La désignation du candidat ne se fait pas par un scrutin direct. Le parti républicain assigne à chaque Etat un nombre de délégués plus ou moins proportionnel à la population. On en compte 2.286 au total. En fonction de leur score, les candidats se les partagent dans chaque Etat. Les gros lots: la Californie (172 délégués), le Texas (155) et New York (95). Ces grands électeurs votent ensuite lors de la convention républicaine, qui se tiendra à Tampa, en Floride, la semaine du 27 août. Plusieurs subtilités importantes:

  • Une première grosse moitié des scrutins a lieu à la proportionnelle, afin de permettre à plusieurs candidats d'exister. Après le 1er avril, la plupart des Etats opéreront en revanche sur le mode «winner takes all», où le vainqueur rafle tous les délégués. Par rapport à 2008, on compte davantage d'Etats à la proportionnelle, ce qui devrait offrir une course plus longue, avec davantage de suspense. L'appareil républicain estime que cela oblige les candidats à mettre en place des équipes de terrain partout, ce qui sera vital lors de l'élection face à Obama.
  • Il y a deux principaux types de délégués: pledged et unpledged. Les premiers doivent voter pour le candidat choisi par les électeurs. Les seconds peuvent changer d'avis lors de la convention. Quand un candidat jette l'éponge, il peut officiellement appeler à soutenir un rival, mais ses délégués ne sont pas obligés de le suivre.
  • Certains Etats, comme la Floride, ont été punis par le comité national républicain et ont vu le nombre de leurs délégués divisé par deux. La raison: ils ont avancé leur scrutin, afin de lui donner davantage d'importance.

1.144, le nombre magique

C'est le nombre de délégués nécessaires pour atteindre la barre des 50% à la Convention.

Super Tuesday, le tournant

Le «super mardi», c'est le 6 mars. Dix Etats voteront d'un coup, pour attribuer en une soirée 438 délégués, contre 345 au cours des deux mois précédents. En général, cela réduit la course à deux candidats.

Et les «super délégués»?

Ils ne sont que 132, des élus et des cadres du parti dont le vote n'est pas lié à un scrutin populaire. Ils sont donc courtisés directement par les candidats (souvent contre la promesse d'un poste de cabinet ou d'une faveur pour leur Etat). Chez les républicains, cette année, ils ne représentent que 5% du nombre total de délégués, contre 20% chez les démocrates en 2008. Leur rôle sera donc moins important.

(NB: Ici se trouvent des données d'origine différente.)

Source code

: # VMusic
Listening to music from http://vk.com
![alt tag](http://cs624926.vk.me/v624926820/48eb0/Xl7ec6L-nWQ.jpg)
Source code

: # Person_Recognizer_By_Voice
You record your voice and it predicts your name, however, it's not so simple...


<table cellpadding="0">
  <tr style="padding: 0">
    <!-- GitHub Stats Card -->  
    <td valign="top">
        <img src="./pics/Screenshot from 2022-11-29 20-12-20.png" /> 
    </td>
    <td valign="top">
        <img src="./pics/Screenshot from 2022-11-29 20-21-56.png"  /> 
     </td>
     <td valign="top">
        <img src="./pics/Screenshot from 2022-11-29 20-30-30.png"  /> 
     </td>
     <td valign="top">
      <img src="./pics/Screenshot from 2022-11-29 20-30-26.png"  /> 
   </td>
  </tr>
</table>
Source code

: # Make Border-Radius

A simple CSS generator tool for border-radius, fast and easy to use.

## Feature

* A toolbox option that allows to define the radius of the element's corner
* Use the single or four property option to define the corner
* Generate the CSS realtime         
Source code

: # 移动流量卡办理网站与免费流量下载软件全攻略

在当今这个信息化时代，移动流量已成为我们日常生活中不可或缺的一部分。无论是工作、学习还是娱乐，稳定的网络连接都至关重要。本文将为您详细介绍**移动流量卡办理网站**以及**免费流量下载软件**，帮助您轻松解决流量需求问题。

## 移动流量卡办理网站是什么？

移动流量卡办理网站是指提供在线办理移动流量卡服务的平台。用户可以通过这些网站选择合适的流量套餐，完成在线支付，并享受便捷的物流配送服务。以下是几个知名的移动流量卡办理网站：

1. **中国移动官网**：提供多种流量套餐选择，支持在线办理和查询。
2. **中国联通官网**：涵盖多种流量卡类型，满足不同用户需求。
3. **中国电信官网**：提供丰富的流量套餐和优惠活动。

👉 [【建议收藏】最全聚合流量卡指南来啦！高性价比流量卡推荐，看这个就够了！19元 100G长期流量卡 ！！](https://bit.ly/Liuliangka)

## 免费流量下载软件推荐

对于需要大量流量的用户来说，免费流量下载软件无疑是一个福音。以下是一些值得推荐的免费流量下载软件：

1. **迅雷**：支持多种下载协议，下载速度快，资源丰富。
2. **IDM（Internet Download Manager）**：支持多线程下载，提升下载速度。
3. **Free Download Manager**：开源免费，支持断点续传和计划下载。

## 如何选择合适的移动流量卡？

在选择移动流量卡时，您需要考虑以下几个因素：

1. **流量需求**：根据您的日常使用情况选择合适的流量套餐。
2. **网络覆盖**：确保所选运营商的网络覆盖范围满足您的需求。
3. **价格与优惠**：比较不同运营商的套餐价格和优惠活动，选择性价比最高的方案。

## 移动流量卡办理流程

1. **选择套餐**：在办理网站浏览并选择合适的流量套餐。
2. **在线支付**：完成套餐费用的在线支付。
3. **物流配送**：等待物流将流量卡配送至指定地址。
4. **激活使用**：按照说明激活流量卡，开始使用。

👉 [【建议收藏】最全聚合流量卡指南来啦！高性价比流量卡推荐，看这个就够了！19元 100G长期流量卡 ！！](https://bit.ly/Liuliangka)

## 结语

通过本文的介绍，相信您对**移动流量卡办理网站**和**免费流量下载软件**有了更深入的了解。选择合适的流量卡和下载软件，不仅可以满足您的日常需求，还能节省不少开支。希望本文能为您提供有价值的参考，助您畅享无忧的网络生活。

Une Convention indécise est-elle possible?

Complètement, même si les républicains espèrent l'éviter. Si Romney n'arrive pas à distancer ses adversaires et se trouve en concurrence avec Gingrich, Paul et Santorum pourraient jouer les faiseurs de roi. Ils pourraient négocier leur soutien, par exemple contre le poste de vice-président. Cela donne en général lieu à des guerres fratricides, comme entre Reagan et Ford en 1976. Ford avait fini par l'emporter, avant de s'incliner contre Carter.

L'argent, le nerf de la guerre

C'est le plus gros changement par rapport à 2008. Par une décision de la Cour suprême de 2010, des groupes privés et des syndicats peuvent désormais financer des spots télévisés pour des candidats, sans aucune limite. De nombreux PACs (comités d'action politique) ont donc été mis en place, certains pilotés par d'éminents stratèges, comme Karl Rove. Dans l'Iowa, Mitt Romney a par exemple simplement dépensé 1,5 million de dollars de ses propres deniers et reçu près du double des PACs. New Gingrich, lui, a dépensé 1 million de dollars mais n'a reçu que 200.000 dollars des PACs. Leur rôle, dans la primaire, comme dans l'élection générale, sera crucial.